At no point did I say you were completely wrong - in fact I clearly said some behaviour - notably tracking and registering the presence of an adblocker would be covered by the directive. What I'm doing is questioning your assertions that all anti-adblock scripts are illegal. Now, if you'd like to explain to me why I'm wrong, that's fine, I'll happily admit you've spent a lot longer looking into this than me. But please give me a little more than "the big man told me I was right", and "everyone's opinions are worthless, but mine's right".

So...

> Javascript specifically developed to detect the use of an adblocker could never be considered as "for the sole purpose of carrying out or facilitating the transmission of a communication over an electronic communications network" - seriously where do you come up with this rubbish?

That's not what I said. I said the Javascript is only being executed from your computer because it's a necessary technical requirement, behaviour which is expressly permitted. If the page is set to no-cache, and is small enough, there's a reasonable chance it will never be stored locally apart from in RAM. And besides, the directive is talking about retrieving information from the user's equipment, which this behaviour is clearly not doing. It doesn't say anything about banning script activity that the user has moral objections against. Only those that may result in private information being transmitted.

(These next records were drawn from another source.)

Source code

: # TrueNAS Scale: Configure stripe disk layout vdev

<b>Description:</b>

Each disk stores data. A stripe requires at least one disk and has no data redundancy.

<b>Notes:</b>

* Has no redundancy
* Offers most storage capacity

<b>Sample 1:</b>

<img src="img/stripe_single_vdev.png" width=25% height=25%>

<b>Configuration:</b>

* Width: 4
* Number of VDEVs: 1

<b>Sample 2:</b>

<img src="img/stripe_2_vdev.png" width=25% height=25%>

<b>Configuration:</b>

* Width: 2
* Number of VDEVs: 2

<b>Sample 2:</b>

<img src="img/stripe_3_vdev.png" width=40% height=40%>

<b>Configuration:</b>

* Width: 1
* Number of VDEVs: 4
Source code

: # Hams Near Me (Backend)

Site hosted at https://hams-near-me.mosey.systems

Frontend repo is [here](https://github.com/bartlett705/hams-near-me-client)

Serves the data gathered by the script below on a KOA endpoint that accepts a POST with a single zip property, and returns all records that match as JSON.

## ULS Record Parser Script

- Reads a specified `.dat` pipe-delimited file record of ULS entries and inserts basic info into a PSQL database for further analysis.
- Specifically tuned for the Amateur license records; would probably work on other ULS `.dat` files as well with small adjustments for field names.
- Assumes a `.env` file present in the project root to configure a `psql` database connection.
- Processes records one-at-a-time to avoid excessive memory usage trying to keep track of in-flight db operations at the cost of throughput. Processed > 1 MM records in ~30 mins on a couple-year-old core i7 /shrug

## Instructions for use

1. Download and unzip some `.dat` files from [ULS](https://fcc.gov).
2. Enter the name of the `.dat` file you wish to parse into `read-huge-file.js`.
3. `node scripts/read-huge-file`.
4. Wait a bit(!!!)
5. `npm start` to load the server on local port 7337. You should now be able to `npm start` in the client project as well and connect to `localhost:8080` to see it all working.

It would be possible for me to write a piece of javascript, which would prevent someone from easily viewing content if they have an adblocker, but that doesn't reveal that to myself, or store that information anywhere. Please explain to me how that would cause any privacy implications to the visitors to that page, because I just can't see it. [Again, if I was sending that information back to myself, or storing it locally, I can see your point and agree that the directive would apply]. Forcing someone to view an advert also doesn't imply any privacy revelations [e.g. static advert served identically to everyone with nothing other than number of views being stored].

> Nothing is certain in law (that is why these are "test cases")

Well quite. Not that you would have gotten that impression from the rest of your post...

jaywin

Re: confused - - - -

> Held in memory = stored in memory.

From Article 5.3:

"This shall not prevent any technical storage or access for the sole purpose of carrying out or facilitating the transmission of a communication over an electronic communications network"

So the temporary storage of a script locally in order to enable that to be executed is not covered by the article.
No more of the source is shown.